Task. The lines below should be written out again in full, exactly as they are.

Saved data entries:

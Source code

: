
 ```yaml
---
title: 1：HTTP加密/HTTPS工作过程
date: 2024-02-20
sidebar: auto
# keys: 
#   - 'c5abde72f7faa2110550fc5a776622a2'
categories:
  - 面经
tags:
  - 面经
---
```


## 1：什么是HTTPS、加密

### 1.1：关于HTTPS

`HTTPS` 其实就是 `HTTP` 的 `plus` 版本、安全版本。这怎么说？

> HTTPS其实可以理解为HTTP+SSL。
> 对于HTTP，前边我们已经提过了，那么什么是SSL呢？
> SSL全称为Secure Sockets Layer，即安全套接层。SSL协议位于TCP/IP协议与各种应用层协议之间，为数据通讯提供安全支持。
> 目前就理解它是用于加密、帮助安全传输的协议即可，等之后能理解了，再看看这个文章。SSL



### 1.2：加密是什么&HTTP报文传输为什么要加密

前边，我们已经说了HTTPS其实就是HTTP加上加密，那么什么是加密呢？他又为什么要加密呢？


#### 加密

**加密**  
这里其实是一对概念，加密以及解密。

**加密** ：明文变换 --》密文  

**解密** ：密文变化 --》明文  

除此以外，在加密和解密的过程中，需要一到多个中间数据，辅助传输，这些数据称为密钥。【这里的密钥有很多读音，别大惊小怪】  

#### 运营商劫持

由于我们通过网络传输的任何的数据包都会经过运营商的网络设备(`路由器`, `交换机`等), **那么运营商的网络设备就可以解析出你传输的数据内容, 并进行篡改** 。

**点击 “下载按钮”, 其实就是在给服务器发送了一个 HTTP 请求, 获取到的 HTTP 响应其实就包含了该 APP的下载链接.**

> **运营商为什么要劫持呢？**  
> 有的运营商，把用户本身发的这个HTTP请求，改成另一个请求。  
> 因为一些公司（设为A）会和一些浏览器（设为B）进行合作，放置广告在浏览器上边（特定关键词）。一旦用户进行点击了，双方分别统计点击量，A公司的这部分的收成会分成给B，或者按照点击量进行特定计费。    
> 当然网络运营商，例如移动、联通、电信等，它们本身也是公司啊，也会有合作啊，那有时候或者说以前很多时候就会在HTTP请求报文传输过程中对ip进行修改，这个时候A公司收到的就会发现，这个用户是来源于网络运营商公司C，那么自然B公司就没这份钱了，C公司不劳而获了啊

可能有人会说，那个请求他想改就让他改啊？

Task result.
Source code

:
 ```yaml
---
title: 1：HTTP加密/HTTPS工作过程
date: 2024-02-20
sidebar: auto
# keys: 
#   - 'c5abde72f7faa2110550fc5a776622a2'
categories:
  - 面经
tags:
  - 面经
---
```


## 1：什么是HTTPS、加密

### 1.1：关于HTTPS

`HTTPS` 其实就是 `HTTP` 的 `plus` 版本、安全版本。这怎么说？

> HTTPS其实可以理解为HTTP+SSL。
> 对于HTTP，前边我们已经提过了，那么什么是SSL呢？
> SSL全称为Secure Sockets Layer，即安全套接层。SSL协议位于TCP/IP协议与各种应用层协议之间，为数据通讯提供安全支持。
> 目前就理解它是用于加密、帮助安全传输的协议即可，等之后能理解了，再看看这个文章。SSL



### 1.2：加密是什么&HTTP报文传输为什么要加密

前边，我们已经说了HTTPS其实就是HTTP加上加密，那么什么是加密呢？他又为什么要加密呢？


#### 加密

**加密**  
这里其实是一对概念，加密以及解密。

**加密** ：明文变换 --》密文  

**解密** ：密文变化 --》明文  

除此以外，在加密和解密的过程中，需要一到多个中间数据，辅助传输，这些数据称为密钥。【这里的密钥有很多读音，别大惊小怪】  

#### 运营商劫持

由于我们通过网络传输的任何的数据包都会经过运营商的网络设备(`路由器`, `交换机`等), **那么运营商的网络设备就可以解析出你传输的数据内容, 并进行篡改** 。

**点击 “下载按钮”, 其实就是在给服务器发送了一个 HTTP 请求, 获取到的 HTTP 响应其实就包含了该 APP的下载链接.**

> **运营商为什么要劫持呢？**  
> 有的运营商，把用户本身发的这个HTTP请求，改成另一个请求。  
> 因为一些公司（设为A）会和一些浏览器（设为B）进行合作，放置广告在浏览器上边（特定关键词）。一旦用户进行点击了，双方分别统计点击量，A公司的这部分的收成会分成给B，或者按照点击量进行特定计费。    
> 当然网络运营商，例如移动、联通、电信等，它们本身也是公司啊，也会有合作啊，那有时候或者说以前很多时候就会在HTTP请求报文传输过程中对ip进行修改，这个时候A公司收到的就会发现，这个用户是来源于网络运营商公司C，那么自然B公司就没这份钱了，C公司不劳而获了啊

可能有人会说，那个请求他想改就让他改啊？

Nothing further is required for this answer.